Now that oil prices have fallen to below $60 (Dh220) per barrel from around $100 in the past few months, the spending plans of most GCC countries will come under pressure that will be reflected in the non-oil economic growth across the GCC.
“Sustainable growth [of GCC economies] that is independent from the vagaries of the international commodities market will require a significant step-up of productive job creation and an improvement in the skills and productivity of their young workforces,” said Moritz Kraemer, S&P’s head of sovereign ratings for Europe, the Middle East and Africa.
Although the statistics from the International Monetary Fund (IMF) gives the impression that the diversification made big changes to the GCC economies, analysts say, countries of the region have a long way to go.
According to IMF [Regional Economic Outlook Middle East October 2014], between 2007 and 2013, GCC non-oil real GDP grew on average by 7 per cent per year, which far exceeds the growth of just over 2 per cent in the oil and gas sector. However, according to S&P, the share of oil and gas in the GCC economies’ GDP has actually risen over the past decade.
Cheap hydrocarbon
“This of course owes mostly to the surge in oil prices over the period, which boosts the nominal value of oil production. Even so, we believe that some of the diversification is to sectors that are themselves dependent on cheap hydrocarbon feedstock for production, such as petrochemicals,” said Kraemer.

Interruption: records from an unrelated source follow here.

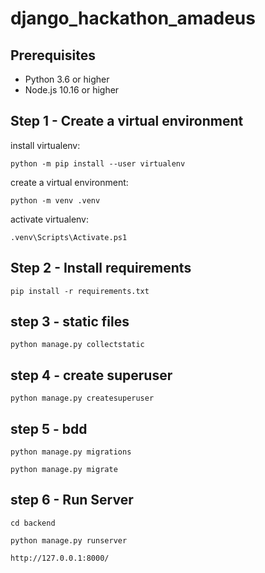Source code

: # django_hackathon_amadeus

## Prerequisites

- Python 3.6 or higher
- Node.js 10.16 or higher

## Step 1 - Create a virtual environment

install virtualenv:

    python -m pip install --user virtualenv

create a virtual environment:

    python -m venv .venv

activate virtualenv:

    .venv\Scripts\Activate.ps1

## Step 2 - Install requirements

    pip install -r requirements.txt

## step 3 - static files

    python manage.py collectstatic 

## step 4 - create superuser

    python manage.py createsuperuser

## step 5 - bdd

    python manage.py migrations

    python manage.py migrate

## step 6 - Run Server

    cd backend

    python manage.py runserver

    http://127.0.0.1:8000/


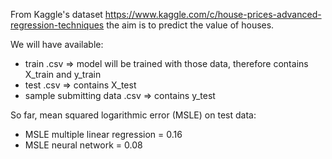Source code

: From Kaggle's dataset https://www.kaggle.com/c/house-prices-advanced-regression-techniques the aim is to predict the value of houses.

We will have available:
- train .csv => model will be trained with those data, therefore contains X_train and y_train
- test .csv => contains X_test
- sample submitting data .csv => contains y_test

So far, mean squared logarithmic error (MSLE) on test data:
- MSLE multiple linear regression = 0.16
- MSLE neural network = 0.08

The latest IMF regional economic outlook points to the strong correlation between the growth of the non-oil economy to oil price increases, with government spending from rising oil revenue becoming a major transmission mechanism.
Budgetary dependence on oil across the GCC has increased during the recent years. In 2013 the non-oil fiscal balance as a share of non-oil GDP ranged from 23 per cent in Qatar to 82 per cent in Kuwait. The non-oil deficit thus measured increased in all countries except Qatar, when comparing the 2013 number to the 2007-2011 average. This is seen as a reflection of expansionary fiscal policies that recycled some of the windfall oil revenues into domestic economies.
The UAE is the only exception to the trend of government expenditure rising faster than GDP. The oil prices at which the government’s budgets balance have been rising steadily, following the world oil price. Should average oil prices in 2015 hover around the current price of $80, its is estimates that only Kuwait, Qatar, and, barely, the UAE would run fiscal surpluses.
While economic and budgetary dependence seems to have increased over the last half-decade, export dependence has remained stable between 2008 and 2013 in Kuwait and Qatar and fallen in all others — by ten percentage points in both Oman and the UAE. Even so, oil and gas still accounted for 74 per cent of all exports in 2013, from 79 per cent five years before.